SRRT Statement to ALA Council, 6/28/06

[reprinted with permission from the Library Juice blog]
The Action Council of the Social Responsibilities Task Force made the decision that we could not leave New Orleans without issuing a statement bearing witness to what we have seen, heard and experienced while here during ALA’s annual meeting.

We have witnessed that the spirit, hospitality and creativity of New Orleans is alive and well. So too is the generosity of all those who have traveled from all points of the globe to lend a hand in cleaning debris, in restocking shelves, rebuilding homes and in bringing rays of hope to a community of people, many of whom feel largely abandoned and forgotten.

We have also witnessed that New Orleans and surrounding regions remain terribly broken and languishing nearly one year after hurricanes and political negligence inflicted horrible injuries from which the area continues to suffer.
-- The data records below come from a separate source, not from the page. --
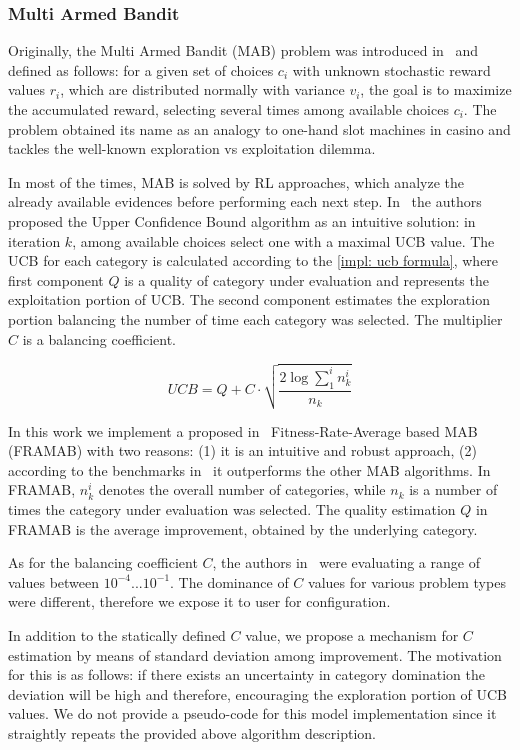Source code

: \subsubsection{Multi Armed Bandit}
Originally, the Multi Armed Bandit (MAB) problem was introduced in~\cite{robbins1952some} and defined as follows: for a given set of choices $c_i$ with unknown stochastic reward values $r_i$, which are distributed normally with variance $v_i$, the goal is to maximize the accumulated reward, selecting several times among available choices $c_i$. The problem obtained its name as an analogy to one-hand slot machines in casino and tackles the well-known exploration vs exploitation dilemma.

In most of the times, MAB is solved by RL approaches, which analyze the already available evidences before performing each next step. In~\cite{auer2002finite} the authors proposed the Upper Confidence Bound algorithm as an intuitive solution: in iteration $k$, among available choices select one with a maximal UCB value. The UCB for each category is calculated according to the \cref{impl: ucb formula}, where first component $Q$ is a quality of category under evaluation and represents the exploitation portion of UCB. The second component estimates the exploration portion balancing the number of time each category was selected. The multiplier $C$ is a balancing coefficient.

\begin{equation}
UCB = Q + C \cdot \sqrt{\frac{2 \log \sum_{1}^{i} n_k^i}{n_k}}
\label{impl: ucb formula}
\end{equation}

In this work we implement a proposed in~\cite{li2013adaptive} Fitness-Rate-Average based MAB (FRAMAB) with two reasons: (1) it is an intuitive and robust approach, (2) according to the benchmarks in~\cite{ferreira2017multi} it outperforms the other MAB algorithms. In FRAMAB, $n_k^i$ denotes the overall number of categories, while $n_k$ is a number of times the category under evaluation was selected. The quality estimation $Q$ in FRAMAB is the average improvement, obtained by the underlying category.

As for the balancing coefficient $C$, the authors in~\cite{ferreira2017multi} were evaluating a range of values between $10^{-4}...10^{-1}$. The dominance of $C$ values for various problem types were different, therefore we expose it to user for configuration. 

In addition to the statically defined $C$ value, we propose a mechanism for $C$ estimation by means of standard deviation among improvement. The motivation for this is as follows: if there exists an uncertainty in category domination the deviation will be high and therefore, encouraging the exploration portion of UCB values. We do not provide a pseudo-code for this model implementation since it straightly repeats the provided above algorithm description.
We urge all our fellow ALA members and friends to return to our homes and libraries ready to share what we have witnessed and to pressure the federal government to mobilize the financial, organizational and human resources necessary to make this region and its people whole again. SRRT also wishes to note that the greatness of the United States lies, not in its military power, mammoth bank accounts, mighty corporations and culture of consumption, but rather in the simple humanity, generous hearts and helping hands of its ordinary people. These are the forces that can heal this region, and they must be given the resources and opportunity to do so.

Reports from New Orleans

People have been writing up their experiences from the ALA Conference in New Orleans. I’ll be linking to a few of them here. Feel free to send on conference summaries [not just conference blogging] and I’ll link to them.

Proud to Swim Home, New Orleans After Katrina by Karen Coyle
Notes on ALA Annual 2006 by Jim Casey
On New Orleans and the American Library Association by Phil Tramdack director of Bailey Library at Slippery Rock University of Pennsylvania

You can find more incidental reportage and pictures by checking the PLA Blog, your favorite sites for the ala2006 tag or browsing HitchHikr’s ALA 2006 Annual Conference section which actually does pretty much the same thing with slightly more together layout.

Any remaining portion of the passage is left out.